[Saved data entries]

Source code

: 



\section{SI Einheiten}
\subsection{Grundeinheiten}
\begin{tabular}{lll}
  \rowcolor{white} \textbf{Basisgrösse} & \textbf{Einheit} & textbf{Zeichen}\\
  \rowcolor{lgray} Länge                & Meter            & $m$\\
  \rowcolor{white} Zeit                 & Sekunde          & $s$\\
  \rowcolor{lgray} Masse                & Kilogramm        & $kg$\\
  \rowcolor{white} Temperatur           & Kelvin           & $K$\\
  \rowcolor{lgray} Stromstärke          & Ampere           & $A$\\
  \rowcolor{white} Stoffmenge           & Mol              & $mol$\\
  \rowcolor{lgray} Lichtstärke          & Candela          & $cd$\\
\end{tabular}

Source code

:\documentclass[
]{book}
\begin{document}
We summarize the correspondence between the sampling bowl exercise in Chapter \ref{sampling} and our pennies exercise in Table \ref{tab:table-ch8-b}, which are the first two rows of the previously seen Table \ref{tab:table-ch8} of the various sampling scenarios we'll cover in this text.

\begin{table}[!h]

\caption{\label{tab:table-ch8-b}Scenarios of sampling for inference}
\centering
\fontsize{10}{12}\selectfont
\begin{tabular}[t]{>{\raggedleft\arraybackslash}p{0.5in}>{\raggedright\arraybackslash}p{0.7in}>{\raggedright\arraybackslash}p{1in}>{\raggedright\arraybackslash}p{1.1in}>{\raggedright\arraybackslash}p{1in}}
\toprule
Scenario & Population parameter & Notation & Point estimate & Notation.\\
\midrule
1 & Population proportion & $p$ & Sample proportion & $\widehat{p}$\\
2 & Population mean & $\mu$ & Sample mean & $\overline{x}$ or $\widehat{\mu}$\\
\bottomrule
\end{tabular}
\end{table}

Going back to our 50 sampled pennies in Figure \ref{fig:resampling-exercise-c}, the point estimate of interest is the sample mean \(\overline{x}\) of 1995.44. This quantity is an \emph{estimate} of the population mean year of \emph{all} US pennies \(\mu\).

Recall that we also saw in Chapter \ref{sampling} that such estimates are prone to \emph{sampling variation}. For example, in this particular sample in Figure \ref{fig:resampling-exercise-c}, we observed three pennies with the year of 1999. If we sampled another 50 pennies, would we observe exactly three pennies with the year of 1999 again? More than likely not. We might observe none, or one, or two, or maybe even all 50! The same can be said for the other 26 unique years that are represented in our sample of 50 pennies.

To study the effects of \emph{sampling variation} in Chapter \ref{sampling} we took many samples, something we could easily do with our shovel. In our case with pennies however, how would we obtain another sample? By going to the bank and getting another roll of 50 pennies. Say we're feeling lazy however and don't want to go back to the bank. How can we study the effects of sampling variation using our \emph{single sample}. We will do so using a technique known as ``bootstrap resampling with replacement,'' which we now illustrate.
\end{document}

--

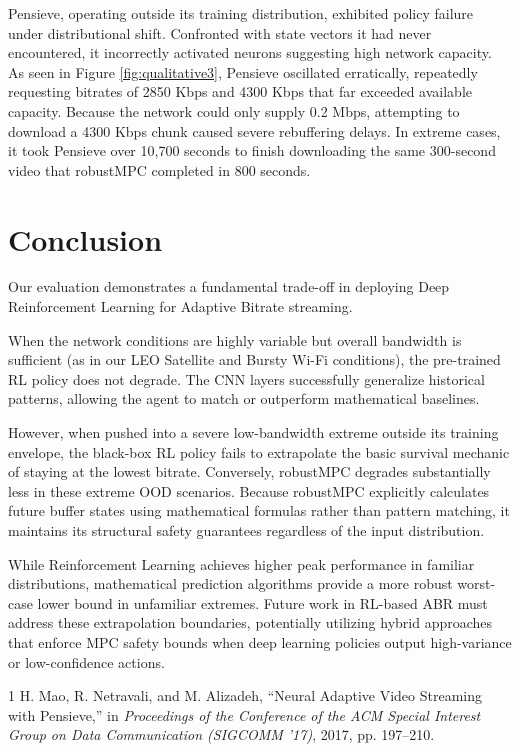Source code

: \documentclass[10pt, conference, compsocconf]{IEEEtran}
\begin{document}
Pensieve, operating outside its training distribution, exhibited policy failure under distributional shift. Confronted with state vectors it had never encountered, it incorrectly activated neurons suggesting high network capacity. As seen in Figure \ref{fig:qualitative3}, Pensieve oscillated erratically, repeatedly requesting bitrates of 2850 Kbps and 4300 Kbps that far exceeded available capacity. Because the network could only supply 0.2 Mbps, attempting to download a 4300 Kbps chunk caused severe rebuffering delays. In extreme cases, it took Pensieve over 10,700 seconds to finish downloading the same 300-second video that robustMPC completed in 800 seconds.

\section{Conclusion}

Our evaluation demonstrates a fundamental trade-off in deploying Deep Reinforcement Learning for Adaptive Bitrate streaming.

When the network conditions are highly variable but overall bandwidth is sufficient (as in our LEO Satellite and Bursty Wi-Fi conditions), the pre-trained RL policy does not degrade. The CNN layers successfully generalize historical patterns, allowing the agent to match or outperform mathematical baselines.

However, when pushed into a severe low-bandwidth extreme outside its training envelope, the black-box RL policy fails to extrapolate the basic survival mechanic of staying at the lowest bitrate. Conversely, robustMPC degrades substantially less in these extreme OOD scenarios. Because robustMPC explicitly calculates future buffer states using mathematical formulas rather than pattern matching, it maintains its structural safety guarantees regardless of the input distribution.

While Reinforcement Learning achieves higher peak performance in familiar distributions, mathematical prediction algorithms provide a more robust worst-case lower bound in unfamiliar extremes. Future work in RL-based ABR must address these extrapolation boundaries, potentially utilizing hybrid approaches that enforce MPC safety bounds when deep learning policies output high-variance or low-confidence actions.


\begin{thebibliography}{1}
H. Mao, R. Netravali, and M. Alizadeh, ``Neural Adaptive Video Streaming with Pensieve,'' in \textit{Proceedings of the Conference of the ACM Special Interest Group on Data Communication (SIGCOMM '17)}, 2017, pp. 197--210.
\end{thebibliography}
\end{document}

■ **Exercise**: Among the entries above, identify all lines with "rowcolor" and copy them.

■ **Answer box**:
  \rowcolor{white} \textbf{Basisgrösse} & \textbf{Einheit} & textbf{Zeichen}\\
  \rowcolor{lgray} Länge                & Meter            & $m$\\
  \rowcolor{white} Zeit                 & Sekunde          & $s$\\
  \rowcolor{lgray} Masse                & Kilogramm        & $kg$\\
  \rowcolor{white} Temperatur           & Kelvin           & $K$\\
  \rowcolor{lgray} Stromstärke          & Ampere           & $A$\\
  \rowcolor{white} Stoffmenge           & Mol              & $mol$\\
  \rowcolor{lgray} Lichtstärke          & Candela          & $cd$\\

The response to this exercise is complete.